The judge also pointed out that, by using her Chief of Staff to set up and maintain the page, Randall is effectively using county resources. Randall tried to argue that her Chief of Staff did this Facebook work separately from her job and out of her personal friendship with Randall, but that argument didn’t win over the court.

At a public meeting in 2016, Davison submitted a question which, when read aloud by Randall, she referred to it as a “set-up” question that she did not appreciate. When Randall later posted about this meeting on her Facebook page, Davison included a comment raising questions of possible corruption and familial conflicts on interest at the county School Board.

Randall said the comment was “probably not something” she wanted to have on her page, but rather than challenge Davison by offering a rebuttal, she simply deleted the entire post, taking Davison’s comment with it.

She then banned him from her page, after deciding that Davison “was the type of person that would make comments about people’s family members,” and she didn’t want such people on her page.

Randall removed the ban after about 12 hours, so the damage done was minimal, but the court said the removal of Davison’s comment and the brief ban still had the effect of being a prior restraint.

“Plaintiff’s comment regarding alleged misconduct by County officials was obviously related to a question Defendant had fielded at a town hall earlier that evening,” explains the judge. “Defendant banned Plaintiff from her Facebook page due to this criticism of her ‘colleagues’ in the County government.”

Some have argued that government officials blocking accounts on social media does not amount to censorship because there are multiple other ways for blocked individuals to express their opinions.
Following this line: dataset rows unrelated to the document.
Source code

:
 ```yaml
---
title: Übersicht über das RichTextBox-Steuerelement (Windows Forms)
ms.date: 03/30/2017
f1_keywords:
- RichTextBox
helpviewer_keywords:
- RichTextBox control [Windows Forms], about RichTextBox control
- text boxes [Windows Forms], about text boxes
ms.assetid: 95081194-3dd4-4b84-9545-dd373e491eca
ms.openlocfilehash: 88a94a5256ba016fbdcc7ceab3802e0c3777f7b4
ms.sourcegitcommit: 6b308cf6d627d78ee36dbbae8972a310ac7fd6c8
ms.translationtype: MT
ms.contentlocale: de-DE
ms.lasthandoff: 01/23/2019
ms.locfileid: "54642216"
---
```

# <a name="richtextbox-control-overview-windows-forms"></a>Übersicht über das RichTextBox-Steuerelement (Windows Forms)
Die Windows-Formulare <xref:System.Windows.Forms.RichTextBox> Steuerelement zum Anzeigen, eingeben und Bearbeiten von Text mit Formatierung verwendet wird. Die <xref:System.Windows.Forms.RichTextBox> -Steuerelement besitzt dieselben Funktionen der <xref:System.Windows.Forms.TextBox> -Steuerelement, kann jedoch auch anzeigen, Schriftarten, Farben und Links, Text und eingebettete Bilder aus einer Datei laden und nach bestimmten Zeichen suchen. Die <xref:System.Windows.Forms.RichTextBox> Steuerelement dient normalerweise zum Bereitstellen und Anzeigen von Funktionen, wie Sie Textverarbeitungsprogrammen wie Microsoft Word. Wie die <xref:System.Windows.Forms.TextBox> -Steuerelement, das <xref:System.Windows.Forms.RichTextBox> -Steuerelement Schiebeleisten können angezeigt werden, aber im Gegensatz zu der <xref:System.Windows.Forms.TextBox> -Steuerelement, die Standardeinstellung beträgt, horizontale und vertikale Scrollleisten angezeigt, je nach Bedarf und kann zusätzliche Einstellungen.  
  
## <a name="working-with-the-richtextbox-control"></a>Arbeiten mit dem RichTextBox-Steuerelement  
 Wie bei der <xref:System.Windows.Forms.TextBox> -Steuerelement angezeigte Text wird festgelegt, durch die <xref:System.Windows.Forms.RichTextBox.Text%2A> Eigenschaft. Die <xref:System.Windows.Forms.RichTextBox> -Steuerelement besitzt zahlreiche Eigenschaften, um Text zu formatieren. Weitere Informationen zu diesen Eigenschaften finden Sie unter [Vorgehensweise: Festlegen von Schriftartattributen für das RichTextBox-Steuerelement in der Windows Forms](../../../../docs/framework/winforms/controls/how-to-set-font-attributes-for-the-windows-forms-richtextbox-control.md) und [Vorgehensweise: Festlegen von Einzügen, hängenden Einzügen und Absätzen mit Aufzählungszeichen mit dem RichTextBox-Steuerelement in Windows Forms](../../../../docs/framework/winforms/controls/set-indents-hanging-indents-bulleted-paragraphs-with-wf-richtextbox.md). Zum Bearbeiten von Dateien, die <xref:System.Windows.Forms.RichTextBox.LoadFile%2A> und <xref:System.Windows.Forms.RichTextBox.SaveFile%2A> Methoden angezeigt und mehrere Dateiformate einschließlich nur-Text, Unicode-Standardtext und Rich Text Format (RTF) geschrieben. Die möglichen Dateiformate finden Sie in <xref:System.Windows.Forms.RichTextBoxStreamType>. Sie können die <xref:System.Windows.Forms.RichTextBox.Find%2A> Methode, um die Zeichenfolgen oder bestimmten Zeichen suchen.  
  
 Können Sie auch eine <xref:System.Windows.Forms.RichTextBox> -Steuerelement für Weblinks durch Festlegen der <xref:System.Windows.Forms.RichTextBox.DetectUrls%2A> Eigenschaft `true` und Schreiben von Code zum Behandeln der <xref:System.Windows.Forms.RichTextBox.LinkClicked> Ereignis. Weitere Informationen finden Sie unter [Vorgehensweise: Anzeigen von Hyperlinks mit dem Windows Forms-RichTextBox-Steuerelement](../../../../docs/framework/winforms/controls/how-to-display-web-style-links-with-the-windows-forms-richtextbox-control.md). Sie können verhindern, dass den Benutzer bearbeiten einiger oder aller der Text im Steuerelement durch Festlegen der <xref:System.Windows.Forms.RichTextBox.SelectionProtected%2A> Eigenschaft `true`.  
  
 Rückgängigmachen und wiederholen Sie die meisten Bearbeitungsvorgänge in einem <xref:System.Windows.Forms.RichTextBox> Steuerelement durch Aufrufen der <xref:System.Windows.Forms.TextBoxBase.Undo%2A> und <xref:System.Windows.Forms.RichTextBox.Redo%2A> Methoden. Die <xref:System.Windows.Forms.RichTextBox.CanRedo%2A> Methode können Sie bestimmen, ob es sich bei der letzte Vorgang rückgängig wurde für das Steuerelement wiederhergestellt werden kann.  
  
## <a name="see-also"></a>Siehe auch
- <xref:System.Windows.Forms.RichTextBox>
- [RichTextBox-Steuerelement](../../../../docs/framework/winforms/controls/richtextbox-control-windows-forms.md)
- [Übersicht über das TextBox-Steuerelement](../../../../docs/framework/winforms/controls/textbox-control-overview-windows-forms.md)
However, the judge in this case says the court can’t treat the “vital, developing forum” of social media any differently “simply because technology has made it easier to find alternative channels through which to disseminate one’s message.”

The judge said his ruling is not to be interpreted as a prohibition on moderation of social media comments, and that there may be justifiable reasons for an elected official to ban an account on social media. But such moderation policies must be “neutral” and “comprehensive.”

The issue of government officials blocking and banning social media accounts has been pushed to the forefront by President Trump, who has blocked a number of Twitter users from accessing his @realDonaldTrump account, including author Stephen King and model/TV host Chrissy Teigen.

The President had this Twitter popular account long before he was voted into the White House, but he’s continued to use it as his primary way of communicating directly with the public, often about political matters.

The Knight First Amendment Institute sued Trump earlier this month [PDF] on behalf of a handful of blocked Twitter users, arguing that the President is not only violating everyone’s rights by cherry-picking what sort of responses to his Tweets are or aren’t acceptable.

“The White House is transforming a public forum into an echo chamber,” said Katie Fallow, a senior staff attorney at the Knight Institute at the time of the filing. “Its actions violate the rights of the people who’ve been blocked and the rights of those who haven’t been blocked but who now participate in a forum that’s being sanitized of dissent.”